--- PROBLEM REQUIREMENTS ---
If a line in the data contains "LPWSTR", copy it out.

Entries taken from a collection

BEGIN

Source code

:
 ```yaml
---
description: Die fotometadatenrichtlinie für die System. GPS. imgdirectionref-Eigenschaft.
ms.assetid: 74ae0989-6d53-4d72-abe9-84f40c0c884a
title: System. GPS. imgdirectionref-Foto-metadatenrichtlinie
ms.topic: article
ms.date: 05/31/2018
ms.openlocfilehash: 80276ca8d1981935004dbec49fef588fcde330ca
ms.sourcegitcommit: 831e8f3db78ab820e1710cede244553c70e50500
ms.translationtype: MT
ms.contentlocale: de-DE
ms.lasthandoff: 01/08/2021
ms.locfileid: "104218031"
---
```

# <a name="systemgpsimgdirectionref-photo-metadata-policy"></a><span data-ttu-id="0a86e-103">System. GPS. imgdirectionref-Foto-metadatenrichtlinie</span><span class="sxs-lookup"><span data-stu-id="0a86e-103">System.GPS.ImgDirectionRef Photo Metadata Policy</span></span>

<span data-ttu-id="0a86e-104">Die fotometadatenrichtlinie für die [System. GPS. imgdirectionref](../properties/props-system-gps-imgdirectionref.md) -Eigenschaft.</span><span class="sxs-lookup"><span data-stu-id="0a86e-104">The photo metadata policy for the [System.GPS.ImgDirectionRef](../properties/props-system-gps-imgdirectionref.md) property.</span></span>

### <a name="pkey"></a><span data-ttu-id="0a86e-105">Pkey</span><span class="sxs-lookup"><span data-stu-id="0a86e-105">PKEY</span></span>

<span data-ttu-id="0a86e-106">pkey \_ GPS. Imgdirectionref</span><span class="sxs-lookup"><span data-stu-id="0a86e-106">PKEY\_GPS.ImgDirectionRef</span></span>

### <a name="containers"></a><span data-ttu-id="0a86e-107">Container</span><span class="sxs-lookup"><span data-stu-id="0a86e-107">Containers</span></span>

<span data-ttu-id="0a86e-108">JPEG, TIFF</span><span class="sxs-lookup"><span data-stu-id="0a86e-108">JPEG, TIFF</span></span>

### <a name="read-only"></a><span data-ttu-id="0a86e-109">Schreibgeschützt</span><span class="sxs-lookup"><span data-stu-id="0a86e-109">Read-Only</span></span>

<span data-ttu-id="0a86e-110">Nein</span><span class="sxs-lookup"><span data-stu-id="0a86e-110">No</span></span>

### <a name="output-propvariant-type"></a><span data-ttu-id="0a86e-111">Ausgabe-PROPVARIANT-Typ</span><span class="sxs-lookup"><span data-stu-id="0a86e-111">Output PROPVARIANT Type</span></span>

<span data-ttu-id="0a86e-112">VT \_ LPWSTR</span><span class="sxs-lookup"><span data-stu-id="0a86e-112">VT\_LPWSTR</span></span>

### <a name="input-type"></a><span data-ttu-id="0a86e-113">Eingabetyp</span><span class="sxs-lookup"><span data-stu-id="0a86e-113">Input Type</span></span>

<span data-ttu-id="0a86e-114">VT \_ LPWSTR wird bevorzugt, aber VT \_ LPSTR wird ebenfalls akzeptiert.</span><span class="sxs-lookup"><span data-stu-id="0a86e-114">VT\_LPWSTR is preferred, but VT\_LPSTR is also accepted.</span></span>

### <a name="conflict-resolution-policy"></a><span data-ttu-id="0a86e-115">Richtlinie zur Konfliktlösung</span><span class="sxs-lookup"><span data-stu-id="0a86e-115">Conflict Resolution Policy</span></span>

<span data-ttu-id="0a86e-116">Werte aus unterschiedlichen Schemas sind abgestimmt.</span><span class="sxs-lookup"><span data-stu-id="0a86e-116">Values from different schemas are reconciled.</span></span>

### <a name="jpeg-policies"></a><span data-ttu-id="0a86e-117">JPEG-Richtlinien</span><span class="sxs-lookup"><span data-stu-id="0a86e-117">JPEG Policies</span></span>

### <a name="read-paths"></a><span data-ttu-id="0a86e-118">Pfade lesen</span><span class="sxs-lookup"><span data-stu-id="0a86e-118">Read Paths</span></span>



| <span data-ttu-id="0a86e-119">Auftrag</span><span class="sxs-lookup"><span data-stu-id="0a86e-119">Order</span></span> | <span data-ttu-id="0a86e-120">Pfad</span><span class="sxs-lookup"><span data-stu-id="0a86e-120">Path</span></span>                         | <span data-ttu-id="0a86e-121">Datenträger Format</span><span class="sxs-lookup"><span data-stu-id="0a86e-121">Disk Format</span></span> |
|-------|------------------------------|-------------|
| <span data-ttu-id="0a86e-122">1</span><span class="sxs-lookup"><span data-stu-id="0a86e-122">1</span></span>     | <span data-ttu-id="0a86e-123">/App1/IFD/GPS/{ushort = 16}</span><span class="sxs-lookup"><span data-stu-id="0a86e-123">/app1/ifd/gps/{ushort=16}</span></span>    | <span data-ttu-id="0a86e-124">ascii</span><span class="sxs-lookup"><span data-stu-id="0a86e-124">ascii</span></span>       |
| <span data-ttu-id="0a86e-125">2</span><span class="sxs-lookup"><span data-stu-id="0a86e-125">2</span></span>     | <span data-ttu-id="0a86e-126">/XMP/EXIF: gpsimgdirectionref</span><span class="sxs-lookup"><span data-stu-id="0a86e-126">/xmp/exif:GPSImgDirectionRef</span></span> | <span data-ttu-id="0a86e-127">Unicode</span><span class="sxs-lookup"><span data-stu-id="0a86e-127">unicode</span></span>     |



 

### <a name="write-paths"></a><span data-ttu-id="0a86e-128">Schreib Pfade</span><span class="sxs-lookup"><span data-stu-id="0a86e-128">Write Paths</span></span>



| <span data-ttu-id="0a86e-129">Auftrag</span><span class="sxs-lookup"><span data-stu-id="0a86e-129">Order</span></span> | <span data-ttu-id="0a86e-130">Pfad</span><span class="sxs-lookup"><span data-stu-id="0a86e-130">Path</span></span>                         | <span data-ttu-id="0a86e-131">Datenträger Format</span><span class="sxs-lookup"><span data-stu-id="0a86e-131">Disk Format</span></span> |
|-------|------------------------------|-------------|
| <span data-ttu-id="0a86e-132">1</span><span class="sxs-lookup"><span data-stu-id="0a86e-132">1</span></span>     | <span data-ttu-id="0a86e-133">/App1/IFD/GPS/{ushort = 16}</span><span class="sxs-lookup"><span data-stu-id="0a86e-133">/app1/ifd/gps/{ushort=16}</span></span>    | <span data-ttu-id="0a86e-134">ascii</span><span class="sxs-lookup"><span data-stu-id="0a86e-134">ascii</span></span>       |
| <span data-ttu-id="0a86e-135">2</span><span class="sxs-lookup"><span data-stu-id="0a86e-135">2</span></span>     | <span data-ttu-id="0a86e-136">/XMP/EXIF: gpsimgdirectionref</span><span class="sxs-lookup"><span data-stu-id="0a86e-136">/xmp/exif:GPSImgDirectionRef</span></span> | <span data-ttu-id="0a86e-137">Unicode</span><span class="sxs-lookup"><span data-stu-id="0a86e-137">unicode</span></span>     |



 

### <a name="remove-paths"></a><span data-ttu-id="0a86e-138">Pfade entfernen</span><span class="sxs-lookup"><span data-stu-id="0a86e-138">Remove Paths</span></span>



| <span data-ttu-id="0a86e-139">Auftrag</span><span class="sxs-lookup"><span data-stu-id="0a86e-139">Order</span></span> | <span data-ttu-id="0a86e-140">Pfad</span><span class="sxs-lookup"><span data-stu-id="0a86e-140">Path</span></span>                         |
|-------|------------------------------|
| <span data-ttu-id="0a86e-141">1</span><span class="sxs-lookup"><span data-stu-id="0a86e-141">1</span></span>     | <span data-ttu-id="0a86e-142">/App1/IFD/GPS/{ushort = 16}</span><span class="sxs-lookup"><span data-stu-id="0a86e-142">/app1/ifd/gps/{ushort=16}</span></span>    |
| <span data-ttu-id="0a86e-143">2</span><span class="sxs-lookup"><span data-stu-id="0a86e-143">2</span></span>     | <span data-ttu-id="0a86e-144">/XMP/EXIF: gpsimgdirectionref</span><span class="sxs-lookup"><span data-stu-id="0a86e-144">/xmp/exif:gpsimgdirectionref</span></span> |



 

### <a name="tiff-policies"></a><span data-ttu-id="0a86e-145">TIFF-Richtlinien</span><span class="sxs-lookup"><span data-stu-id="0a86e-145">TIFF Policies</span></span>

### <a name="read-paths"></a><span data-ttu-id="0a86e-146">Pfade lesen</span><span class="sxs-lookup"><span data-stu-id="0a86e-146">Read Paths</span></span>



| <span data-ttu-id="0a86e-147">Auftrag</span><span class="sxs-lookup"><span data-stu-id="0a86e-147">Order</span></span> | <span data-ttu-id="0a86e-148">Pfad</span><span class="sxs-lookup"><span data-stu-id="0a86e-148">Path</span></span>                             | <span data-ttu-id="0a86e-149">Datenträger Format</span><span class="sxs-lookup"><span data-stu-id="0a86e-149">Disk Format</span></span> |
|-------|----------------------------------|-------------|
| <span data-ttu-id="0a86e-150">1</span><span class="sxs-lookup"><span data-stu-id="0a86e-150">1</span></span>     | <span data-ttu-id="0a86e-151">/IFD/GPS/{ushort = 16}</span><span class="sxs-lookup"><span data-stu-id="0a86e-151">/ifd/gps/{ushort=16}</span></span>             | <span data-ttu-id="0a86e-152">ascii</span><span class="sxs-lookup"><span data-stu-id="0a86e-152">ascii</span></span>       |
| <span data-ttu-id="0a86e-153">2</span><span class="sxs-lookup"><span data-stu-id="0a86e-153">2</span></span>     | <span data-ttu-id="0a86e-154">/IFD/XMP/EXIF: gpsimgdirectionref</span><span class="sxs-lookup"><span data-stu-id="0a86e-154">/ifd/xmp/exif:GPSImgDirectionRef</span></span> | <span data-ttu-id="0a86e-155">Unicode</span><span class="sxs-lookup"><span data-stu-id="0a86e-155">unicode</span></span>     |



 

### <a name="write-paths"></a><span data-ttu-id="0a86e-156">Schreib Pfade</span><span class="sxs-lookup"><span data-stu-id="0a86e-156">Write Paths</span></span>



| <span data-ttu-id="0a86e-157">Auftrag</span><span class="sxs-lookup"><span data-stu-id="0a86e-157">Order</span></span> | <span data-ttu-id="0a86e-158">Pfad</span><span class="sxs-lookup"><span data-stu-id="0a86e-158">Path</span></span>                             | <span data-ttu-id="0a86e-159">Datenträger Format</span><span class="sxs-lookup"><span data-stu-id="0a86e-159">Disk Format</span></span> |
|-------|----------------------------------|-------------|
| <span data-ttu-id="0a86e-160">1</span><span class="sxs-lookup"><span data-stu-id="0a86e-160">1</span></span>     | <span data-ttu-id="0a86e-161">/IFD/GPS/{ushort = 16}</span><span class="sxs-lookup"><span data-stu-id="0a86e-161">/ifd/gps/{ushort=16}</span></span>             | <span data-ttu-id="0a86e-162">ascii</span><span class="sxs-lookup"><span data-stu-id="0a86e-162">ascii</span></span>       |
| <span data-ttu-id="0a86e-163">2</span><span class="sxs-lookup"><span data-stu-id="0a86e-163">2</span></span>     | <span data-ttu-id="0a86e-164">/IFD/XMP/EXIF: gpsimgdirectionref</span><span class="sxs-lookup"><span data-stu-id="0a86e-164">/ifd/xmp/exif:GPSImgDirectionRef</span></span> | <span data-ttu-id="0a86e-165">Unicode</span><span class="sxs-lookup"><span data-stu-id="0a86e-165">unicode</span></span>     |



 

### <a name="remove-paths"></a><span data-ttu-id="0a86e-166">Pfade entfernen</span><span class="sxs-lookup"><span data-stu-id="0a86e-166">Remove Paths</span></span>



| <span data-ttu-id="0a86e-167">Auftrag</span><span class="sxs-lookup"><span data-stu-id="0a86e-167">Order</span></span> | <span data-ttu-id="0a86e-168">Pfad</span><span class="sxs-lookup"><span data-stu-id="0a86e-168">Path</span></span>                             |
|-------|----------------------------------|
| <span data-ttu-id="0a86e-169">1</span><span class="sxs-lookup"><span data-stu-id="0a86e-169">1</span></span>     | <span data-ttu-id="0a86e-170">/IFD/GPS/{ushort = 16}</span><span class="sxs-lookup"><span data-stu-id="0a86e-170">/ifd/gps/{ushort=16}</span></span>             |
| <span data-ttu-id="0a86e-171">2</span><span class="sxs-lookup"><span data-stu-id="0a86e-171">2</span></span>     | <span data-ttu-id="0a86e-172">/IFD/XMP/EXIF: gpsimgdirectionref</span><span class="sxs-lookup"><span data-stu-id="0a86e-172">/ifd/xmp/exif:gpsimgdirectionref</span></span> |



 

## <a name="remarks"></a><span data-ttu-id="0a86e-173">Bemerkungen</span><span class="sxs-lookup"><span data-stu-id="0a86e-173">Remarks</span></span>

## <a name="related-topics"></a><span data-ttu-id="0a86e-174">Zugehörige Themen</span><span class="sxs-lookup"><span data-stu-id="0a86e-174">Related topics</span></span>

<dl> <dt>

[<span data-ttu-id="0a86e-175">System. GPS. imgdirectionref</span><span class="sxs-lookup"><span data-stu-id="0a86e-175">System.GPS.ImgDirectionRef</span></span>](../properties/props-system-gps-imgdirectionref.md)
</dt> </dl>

END

--- RESULT OF THE EXERCISE ---
<span data-ttu-id="0a86e-112">VT \_ LPWSTR</span><span class="sxs-lookup"><span data-stu-id="0a86e-112">VT\_LPWSTR</span></span>
<span data-ttu-id="0a86e-114">VT \_ LPWSTR wird bevorzugt, aber VT \_ LPSTR wird ebenfalls akzeptiert.</span><span class="sxs-lookup"><span data-stu-id="0a86e-114">VT\_LPWSTR is preferred, but VT\_LPSTR is also accepted.</span></span>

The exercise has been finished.